Hükümete itiraz ve tavsiyeler
Milletvekilleri, Savunma Bakanlığı’na 2022 sonbaharı ve 2023 baharı bütçelerinde vaat edilen para tahsisinin envanterini yeniden gözden geçirmesi ve bir envanter sunması çağrısında bulundu.
Komite ayrıca, hem Ukrayna’daki savaş hem de gelecekteki herhangi bir savaş bağlamında Birleşik Krallık’ın endüstriyel kapasitesini ve mühimmat üretimini artırmak için satın alma süreçlerinde iyileştirmeler yapılması çağrısında bulundu.
Bu bağlamda komisyon, hizmet dışı kalan ekipmanların “yarısına kadar da olsa yenilenmeye uygun” şekilde muhafaza edilmesi gerektiğini belirtti.
Komiteye başkanlık eden eski Savunma Tedarik Bakanı Jeremy Quin, Birleşik Krallık Silahlı Kuvvetlerini “dünya standartlarında bir savaş gücü” olarak tanımladı ve personelin “dünya çapındaki bir dizi krize ve tehdide tereddüt etmeden yanıt vererek olağanüstü cesaret ve dayanıklılık sergilediğini” söyledi. ” ve İngiliz ulusunu korumaya olan bağlılıklarından asla vazgeçmediler.” Yapmadıklarını belirtti.
Ancak, “devam eden operasyonlar ve faaliyetlerin yanı sıra azalan personel tutma oranları ve düşük işe alım döneminin” Birleşik Krallık’ın askeri hazırlığını zayıflattığı belirtildi.
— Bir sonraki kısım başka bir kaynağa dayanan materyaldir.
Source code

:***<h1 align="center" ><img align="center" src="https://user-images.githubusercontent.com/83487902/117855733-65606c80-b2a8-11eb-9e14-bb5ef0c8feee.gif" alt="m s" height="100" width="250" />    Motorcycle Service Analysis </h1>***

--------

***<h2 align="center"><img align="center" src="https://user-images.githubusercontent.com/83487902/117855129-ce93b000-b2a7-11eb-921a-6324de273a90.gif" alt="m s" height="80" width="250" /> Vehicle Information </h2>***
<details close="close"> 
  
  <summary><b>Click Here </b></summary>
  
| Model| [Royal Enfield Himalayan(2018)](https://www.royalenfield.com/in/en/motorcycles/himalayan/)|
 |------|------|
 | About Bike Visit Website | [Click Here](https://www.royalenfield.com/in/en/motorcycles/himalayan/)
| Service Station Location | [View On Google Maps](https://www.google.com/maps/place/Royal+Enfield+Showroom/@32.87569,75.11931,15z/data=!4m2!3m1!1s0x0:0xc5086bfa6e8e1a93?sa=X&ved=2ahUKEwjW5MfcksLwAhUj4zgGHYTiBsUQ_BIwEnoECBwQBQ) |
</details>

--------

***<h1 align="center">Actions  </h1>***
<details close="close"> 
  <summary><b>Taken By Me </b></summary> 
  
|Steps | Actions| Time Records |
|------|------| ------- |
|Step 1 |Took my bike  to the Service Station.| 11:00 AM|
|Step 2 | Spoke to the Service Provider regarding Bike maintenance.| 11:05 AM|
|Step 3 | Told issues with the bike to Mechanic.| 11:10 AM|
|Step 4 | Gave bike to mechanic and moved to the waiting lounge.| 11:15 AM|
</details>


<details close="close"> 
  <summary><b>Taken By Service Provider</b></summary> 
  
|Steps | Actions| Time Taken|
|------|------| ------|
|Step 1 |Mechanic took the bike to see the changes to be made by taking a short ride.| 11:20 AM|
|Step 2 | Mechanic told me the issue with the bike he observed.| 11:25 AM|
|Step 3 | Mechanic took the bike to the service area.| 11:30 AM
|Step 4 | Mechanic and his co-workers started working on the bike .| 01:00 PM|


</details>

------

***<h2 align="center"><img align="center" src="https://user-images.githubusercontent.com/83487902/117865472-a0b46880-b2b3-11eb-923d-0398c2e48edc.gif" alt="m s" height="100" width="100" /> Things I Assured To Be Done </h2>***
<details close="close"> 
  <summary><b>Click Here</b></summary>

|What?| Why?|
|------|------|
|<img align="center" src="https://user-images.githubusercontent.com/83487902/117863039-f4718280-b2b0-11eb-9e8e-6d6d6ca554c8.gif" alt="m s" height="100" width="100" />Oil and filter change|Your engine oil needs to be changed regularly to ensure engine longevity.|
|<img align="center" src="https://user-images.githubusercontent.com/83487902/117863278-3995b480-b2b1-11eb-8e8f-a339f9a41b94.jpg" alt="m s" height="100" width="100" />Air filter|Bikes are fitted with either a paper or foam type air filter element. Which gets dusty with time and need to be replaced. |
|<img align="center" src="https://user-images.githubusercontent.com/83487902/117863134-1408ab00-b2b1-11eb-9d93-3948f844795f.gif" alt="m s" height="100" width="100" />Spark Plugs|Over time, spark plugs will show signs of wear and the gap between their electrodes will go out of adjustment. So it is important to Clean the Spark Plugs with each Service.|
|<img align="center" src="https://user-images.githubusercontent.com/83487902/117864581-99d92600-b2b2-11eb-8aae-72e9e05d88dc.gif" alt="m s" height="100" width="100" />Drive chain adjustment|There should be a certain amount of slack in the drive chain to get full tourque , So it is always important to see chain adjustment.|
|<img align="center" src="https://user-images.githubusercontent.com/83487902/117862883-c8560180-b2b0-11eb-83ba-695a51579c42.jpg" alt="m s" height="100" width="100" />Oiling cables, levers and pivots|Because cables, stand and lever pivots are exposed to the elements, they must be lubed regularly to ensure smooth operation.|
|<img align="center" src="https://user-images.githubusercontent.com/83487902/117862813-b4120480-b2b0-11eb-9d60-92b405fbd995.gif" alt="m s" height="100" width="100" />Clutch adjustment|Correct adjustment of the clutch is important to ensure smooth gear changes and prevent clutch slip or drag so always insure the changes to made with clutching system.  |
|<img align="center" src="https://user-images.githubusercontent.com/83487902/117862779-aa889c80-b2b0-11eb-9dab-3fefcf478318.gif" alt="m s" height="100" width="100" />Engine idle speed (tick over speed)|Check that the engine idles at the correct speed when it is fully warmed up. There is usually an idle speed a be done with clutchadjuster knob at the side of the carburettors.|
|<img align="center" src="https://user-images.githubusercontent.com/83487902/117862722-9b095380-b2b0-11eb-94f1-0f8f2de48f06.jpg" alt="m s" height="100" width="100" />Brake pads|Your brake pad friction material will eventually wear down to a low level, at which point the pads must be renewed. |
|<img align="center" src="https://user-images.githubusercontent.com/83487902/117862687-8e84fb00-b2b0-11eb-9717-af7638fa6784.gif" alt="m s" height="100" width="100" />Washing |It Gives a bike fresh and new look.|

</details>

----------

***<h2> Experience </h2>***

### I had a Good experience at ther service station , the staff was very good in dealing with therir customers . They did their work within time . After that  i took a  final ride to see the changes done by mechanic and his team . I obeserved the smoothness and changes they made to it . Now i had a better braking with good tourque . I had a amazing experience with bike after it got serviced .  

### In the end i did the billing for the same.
Quin, bu durumun orduya zarar verdiğini sözlerine ekledi.
Jeremy, hükümetin “zor seçimler yapması gerektiğini” söyledi: “Ya tamamen orduya yatırım yapacak ya da savaş hazırlığına verilen önceliğin diğer görevler için daha az uygun olduğunu kabul edecek.” Sözleriyle Londra’nın iki seçeneği olduğunun altını çizdi.
Sir Patrick’ten birkaç gün önce konuşan Savunma Bakanı Grant Shapps, İngiltere’nin “daha tehlikeli bir dünyaya” hazırlıklı olması gerektiğini söyledi.
Benzer şekilde “terörist grupların oluşturduğu artan riskler” ve Çin, Rusya, İran ve Kuzey Kore gibi ülkeler konusunda da uyarıda bulundu.
Ancak hükümetin milli hasılanın yüzde 2,5’ini savunmaya harcama hedefine ne zaman ulaşacağı sorulduğunda, kesin bir tarih veremediğini ve “ekonomik koşullar izin verdiğinde” hedefe ulaşılacağını söyledi.